--- START ---

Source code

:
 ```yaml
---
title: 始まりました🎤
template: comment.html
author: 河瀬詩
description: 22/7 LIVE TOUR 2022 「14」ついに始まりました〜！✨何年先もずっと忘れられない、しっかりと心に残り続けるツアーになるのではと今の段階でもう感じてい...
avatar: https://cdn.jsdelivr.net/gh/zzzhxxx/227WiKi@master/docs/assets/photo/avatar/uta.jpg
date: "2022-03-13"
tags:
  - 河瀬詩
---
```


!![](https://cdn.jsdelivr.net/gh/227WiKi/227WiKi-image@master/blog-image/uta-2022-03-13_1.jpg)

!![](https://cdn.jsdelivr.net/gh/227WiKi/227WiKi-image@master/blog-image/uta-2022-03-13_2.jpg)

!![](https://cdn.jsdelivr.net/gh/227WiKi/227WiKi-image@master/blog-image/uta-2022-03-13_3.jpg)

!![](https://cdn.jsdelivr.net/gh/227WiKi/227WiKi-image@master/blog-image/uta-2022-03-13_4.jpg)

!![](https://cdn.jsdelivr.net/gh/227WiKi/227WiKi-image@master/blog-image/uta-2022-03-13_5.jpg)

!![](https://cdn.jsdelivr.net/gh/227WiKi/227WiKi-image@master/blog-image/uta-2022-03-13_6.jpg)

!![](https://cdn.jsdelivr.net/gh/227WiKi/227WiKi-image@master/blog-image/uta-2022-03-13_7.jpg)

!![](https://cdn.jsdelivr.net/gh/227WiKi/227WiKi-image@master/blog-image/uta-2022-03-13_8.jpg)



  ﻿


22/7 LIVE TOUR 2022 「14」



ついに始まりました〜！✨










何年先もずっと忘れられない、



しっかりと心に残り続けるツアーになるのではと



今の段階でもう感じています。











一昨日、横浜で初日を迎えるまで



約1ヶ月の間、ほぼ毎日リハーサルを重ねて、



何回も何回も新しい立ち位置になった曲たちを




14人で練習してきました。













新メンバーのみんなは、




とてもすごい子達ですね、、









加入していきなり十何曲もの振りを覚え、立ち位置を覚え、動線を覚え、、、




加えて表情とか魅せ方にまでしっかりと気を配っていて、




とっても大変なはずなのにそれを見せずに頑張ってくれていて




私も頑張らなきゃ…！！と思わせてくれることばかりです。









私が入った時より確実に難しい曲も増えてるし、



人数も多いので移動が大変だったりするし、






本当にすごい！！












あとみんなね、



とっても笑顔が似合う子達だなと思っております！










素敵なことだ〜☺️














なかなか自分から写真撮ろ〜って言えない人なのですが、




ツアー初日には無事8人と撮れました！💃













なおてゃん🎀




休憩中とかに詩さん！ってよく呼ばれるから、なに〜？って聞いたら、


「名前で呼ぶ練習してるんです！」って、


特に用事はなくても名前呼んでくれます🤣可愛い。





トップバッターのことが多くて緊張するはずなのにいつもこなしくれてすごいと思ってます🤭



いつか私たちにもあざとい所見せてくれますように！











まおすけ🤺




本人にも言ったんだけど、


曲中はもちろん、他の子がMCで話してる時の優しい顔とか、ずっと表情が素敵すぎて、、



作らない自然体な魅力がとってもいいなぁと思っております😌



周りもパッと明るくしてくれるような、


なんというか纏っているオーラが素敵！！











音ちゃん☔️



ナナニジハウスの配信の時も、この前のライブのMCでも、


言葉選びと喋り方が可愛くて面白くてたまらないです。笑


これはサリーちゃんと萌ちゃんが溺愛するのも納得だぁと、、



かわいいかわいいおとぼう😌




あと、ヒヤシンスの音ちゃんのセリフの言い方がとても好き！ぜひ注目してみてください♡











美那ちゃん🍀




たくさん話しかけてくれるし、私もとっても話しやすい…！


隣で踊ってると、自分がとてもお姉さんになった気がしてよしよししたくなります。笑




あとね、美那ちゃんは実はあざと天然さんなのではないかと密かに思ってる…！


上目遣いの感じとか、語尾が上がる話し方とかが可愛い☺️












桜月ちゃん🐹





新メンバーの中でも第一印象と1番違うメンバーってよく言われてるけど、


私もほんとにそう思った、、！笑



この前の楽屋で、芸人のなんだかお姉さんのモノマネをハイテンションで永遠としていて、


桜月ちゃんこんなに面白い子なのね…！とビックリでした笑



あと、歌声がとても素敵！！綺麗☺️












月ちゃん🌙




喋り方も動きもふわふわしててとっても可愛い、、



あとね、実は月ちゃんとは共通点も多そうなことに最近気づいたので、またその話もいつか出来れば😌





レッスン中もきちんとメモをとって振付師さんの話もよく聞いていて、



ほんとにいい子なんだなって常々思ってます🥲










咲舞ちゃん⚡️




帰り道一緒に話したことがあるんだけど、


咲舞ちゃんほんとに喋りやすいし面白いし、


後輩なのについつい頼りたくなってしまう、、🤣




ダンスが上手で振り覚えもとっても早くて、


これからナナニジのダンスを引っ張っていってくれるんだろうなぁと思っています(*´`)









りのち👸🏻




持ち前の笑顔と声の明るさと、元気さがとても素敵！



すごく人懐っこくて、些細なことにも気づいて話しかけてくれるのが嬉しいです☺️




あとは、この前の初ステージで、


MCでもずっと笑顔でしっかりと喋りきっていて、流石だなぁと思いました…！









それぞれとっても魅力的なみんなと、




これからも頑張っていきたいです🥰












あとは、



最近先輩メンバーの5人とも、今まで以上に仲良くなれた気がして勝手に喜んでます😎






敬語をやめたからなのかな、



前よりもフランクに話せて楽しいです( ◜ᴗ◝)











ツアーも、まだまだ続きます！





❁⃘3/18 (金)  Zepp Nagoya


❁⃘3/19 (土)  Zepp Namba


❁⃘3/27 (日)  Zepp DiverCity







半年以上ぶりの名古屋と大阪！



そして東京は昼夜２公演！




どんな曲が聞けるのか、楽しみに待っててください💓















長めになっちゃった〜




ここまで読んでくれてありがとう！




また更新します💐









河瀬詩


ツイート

--- END ---

WHAT YOU ARE ASKED TO DO:
Please retype the listing word for word, from its first line through the line containing "加入していきなり十何曲もの振りを覚え、立ち位置を覚え、動線を覚え、、、", and add nothing else.

SOLUTION TO THIS TASK:
Source code

:
 ```yaml
---
title: 始まりました🎤
template: comment.html
author: 河瀬詩
description: 22/7 LIVE TOUR 2022 「14」ついに始まりました〜！✨何年先もずっと忘れられない、しっかりと心に残り続けるツアーになるのではと今の段階でもう感じてい...
avatar: https://cdn.jsdelivr.net/gh/zzzhxxx/227WiKi@master/docs/assets/photo/avatar/uta.jpg
date: "2022-03-13"
tags:
  - 河瀬詩
---
```


!![](https://cdn.jsdelivr.net/gh/227WiKi/227WiKi-image@master/blog-image/uta-2022-03-13_1.jpg)

!![](https://cdn.jsdelivr.net/gh/227WiKi/227WiKi-image@master/blog-image/uta-2022-03-13_2.jpg)

!![](https://cdn.jsdelivr.net/gh/227WiKi/227WiKi-image@master/blog-image/uta-2022-03-13_3.jpg)

!![](https://cdn.jsdelivr.net/gh/227WiKi/227WiKi-image@master/blog-image/uta-2022-03-13_4.jpg)

!![](https://cdn.jsdelivr.net/gh/227WiKi/227WiKi-image@master/blog-image/uta-2022-03-13_5.jpg)

!![](https://cdn.jsdelivr.net/gh/227WiKi/227WiKi-image@master/blog-image/uta-2022-03-13_6.jpg)

!![](https://cdn.jsdelivr.net/gh/227WiKi/227WiKi-image@master/blog-image/uta-2022-03-13_7.jpg)

!![](https://cdn.jsdelivr.net/gh/227WiKi/227WiKi-image@master/blog-image/uta-2022-03-13_8.jpg)



  ﻿


22/7 LIVE TOUR 2022 「14」



ついに始まりました〜！✨










何年先もずっと忘れられない、



しっかりと心に残り続けるツアーになるのではと



今の段階でもう感じています。











一昨日、横浜で初日を迎えるまで



約1ヶ月の間、ほぼ毎日リハーサルを重ねて、



何回も何回も新しい立ち位置になった曲たちを




14人で練習してきました。













新メンバーのみんなは、




とてもすごい子達ですね、、









加入していきなり十何曲もの振りを覚え、立ち位置を覚え、動線を覚え、、、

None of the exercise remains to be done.